Sufism, or Taṣawwuf (التَّصَوُّف), variously defined as "Islamic mysticism", or, the inward dimension of Islam, is the primary manifestation of mystical practice in Islam. Jordan is considered by many Sufis to be "a spiritual center and a fertile environment for Sufism," at least in part due to the fact that many of the narratives from the Qur’an take place within its modern borders. Many of the Sufis in Jordan today belong to one of six main orders or tariqa: Qadiri, Naqshbandi, Rifa'i, Shadhili, Khalwati, and Tijani. The oral history of Sufi practice in northern Jordan goes back at least as far as the 13th century, and was "documented as early as the 16th century in Ottoman tax registers." Sufism in modern-day Jordan remained prominent through the mid-20th century.
Up until the era of independence, Sufi orders and popular forms of Sufi religiosity dominated the religious scene, with other Islamic movements and groups beginning to emerge only later as branches of other groups already established outside the boundaries of the Hashemite Kingdom.
— Sufism and Sufi Orders: God’s Spiritual Paths Adaptation and Renewal in the Context of Modernization, Hassan Abu Hanieh, p.12

== History ==

Sufism has played a very important role in the expansion of Islam throughout the world.
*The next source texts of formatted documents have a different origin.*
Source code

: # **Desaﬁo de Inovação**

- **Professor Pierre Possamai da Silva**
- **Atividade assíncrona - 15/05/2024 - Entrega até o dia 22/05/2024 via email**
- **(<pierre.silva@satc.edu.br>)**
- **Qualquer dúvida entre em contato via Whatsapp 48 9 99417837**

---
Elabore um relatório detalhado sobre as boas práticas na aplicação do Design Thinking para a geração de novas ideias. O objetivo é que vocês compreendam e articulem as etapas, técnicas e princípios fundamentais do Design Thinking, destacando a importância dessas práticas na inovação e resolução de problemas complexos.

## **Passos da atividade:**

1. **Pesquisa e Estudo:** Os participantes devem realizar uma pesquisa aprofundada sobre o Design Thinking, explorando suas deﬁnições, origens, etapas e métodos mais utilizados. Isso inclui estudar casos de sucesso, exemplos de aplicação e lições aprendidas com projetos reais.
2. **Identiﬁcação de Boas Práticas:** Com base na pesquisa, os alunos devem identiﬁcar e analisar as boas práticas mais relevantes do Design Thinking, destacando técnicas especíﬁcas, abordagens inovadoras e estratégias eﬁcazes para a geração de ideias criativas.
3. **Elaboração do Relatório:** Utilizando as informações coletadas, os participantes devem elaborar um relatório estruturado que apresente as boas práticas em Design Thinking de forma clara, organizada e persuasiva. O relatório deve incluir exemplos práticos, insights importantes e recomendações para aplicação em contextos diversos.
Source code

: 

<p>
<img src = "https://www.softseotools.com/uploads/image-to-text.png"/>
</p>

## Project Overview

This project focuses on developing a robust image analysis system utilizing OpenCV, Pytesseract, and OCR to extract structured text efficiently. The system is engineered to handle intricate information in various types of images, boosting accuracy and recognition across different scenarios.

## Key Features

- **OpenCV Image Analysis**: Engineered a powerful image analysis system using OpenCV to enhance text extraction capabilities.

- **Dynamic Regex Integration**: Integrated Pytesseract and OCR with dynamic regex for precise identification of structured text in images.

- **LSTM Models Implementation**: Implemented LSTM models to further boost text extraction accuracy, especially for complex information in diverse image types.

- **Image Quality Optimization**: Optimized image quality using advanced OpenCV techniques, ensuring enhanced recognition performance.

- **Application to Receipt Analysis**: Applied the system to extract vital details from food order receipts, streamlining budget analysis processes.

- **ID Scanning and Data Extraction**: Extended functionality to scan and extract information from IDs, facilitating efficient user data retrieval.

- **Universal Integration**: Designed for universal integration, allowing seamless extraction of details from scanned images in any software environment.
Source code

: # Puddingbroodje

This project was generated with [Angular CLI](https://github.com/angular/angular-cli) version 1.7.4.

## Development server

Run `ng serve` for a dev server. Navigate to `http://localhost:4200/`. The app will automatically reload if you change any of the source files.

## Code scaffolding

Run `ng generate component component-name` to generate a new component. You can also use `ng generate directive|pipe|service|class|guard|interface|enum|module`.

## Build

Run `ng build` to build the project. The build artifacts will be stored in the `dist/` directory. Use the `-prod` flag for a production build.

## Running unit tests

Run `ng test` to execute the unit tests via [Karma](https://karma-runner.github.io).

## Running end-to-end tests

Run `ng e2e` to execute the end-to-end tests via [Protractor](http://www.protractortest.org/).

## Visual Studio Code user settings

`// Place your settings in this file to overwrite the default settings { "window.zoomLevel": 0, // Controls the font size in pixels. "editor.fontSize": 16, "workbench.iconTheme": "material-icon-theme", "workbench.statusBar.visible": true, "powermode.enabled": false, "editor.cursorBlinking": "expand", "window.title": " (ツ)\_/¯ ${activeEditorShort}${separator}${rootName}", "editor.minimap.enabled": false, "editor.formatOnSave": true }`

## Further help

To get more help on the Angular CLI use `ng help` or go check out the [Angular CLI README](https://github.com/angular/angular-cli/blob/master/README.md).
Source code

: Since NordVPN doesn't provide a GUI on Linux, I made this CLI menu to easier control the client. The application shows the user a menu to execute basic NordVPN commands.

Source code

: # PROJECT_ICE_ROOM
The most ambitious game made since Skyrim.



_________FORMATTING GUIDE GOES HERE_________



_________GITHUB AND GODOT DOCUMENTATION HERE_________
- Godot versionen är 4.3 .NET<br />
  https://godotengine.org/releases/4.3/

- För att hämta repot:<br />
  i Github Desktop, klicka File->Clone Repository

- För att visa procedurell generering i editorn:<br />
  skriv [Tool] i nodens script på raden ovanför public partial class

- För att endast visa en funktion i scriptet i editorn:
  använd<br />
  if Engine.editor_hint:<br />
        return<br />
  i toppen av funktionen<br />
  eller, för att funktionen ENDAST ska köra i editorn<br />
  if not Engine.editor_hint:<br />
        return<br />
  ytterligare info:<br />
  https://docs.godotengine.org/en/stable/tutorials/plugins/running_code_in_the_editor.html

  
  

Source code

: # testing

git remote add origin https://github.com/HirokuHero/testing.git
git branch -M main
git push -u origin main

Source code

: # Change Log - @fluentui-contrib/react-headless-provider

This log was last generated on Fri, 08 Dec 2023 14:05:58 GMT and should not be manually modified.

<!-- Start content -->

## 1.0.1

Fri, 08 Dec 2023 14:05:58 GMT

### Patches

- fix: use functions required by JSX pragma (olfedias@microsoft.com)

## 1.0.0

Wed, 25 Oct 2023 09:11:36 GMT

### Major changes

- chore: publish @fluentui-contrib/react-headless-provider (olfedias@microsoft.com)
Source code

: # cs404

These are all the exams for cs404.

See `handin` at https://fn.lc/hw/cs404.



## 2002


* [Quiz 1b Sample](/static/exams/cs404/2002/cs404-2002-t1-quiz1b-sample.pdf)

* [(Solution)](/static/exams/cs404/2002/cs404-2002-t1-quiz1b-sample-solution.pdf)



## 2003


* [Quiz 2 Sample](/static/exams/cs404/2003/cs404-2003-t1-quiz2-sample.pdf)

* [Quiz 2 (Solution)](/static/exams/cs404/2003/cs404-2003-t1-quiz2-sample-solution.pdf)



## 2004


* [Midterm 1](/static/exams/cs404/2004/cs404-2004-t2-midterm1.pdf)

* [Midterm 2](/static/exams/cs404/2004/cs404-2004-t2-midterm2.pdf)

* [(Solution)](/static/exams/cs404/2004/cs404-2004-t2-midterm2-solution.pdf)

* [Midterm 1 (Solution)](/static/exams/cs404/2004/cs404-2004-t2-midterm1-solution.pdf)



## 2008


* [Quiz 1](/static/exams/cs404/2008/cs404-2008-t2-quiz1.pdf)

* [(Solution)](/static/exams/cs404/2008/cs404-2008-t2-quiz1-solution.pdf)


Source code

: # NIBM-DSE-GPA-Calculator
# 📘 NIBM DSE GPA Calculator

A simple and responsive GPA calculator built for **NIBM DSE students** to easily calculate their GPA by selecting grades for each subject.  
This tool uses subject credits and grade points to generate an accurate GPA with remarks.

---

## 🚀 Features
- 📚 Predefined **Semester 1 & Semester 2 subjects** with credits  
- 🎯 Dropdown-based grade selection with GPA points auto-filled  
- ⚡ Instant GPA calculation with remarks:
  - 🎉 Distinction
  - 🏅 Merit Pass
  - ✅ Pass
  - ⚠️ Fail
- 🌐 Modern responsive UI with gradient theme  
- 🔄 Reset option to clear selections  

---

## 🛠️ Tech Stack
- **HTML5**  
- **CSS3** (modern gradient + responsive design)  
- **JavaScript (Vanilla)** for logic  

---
Throughout the 15th century Sufism was a popular movement along the front edge of the expanding Ottoman Empire. In Jordan however early Ottoman records indicate that Sufism was already present in Jordan when it was subsumed by the Empire. It has continued to play an important role in the area through the establishment of the Emirate, the influx of Palestinians following the 1948 Palestinian expulsion and flight, and into present time.

=== Pre Independence ===

- There is a record of Sufism in Jordan dating back to before the Ottoman Empire. Early Ottoman tax registers describe the landscape of modern-day Jordan as punctuated with saints' shrines. Sufi sheikhs were especially prominent in the north around Ajlun and Irbid. The land tax introduced by the Tanzimat reforms brought about a more formal system of land registration and therefore record keeping. These records show tracts of land, especially in the north, owned by prominent families of Sufi sheikhs.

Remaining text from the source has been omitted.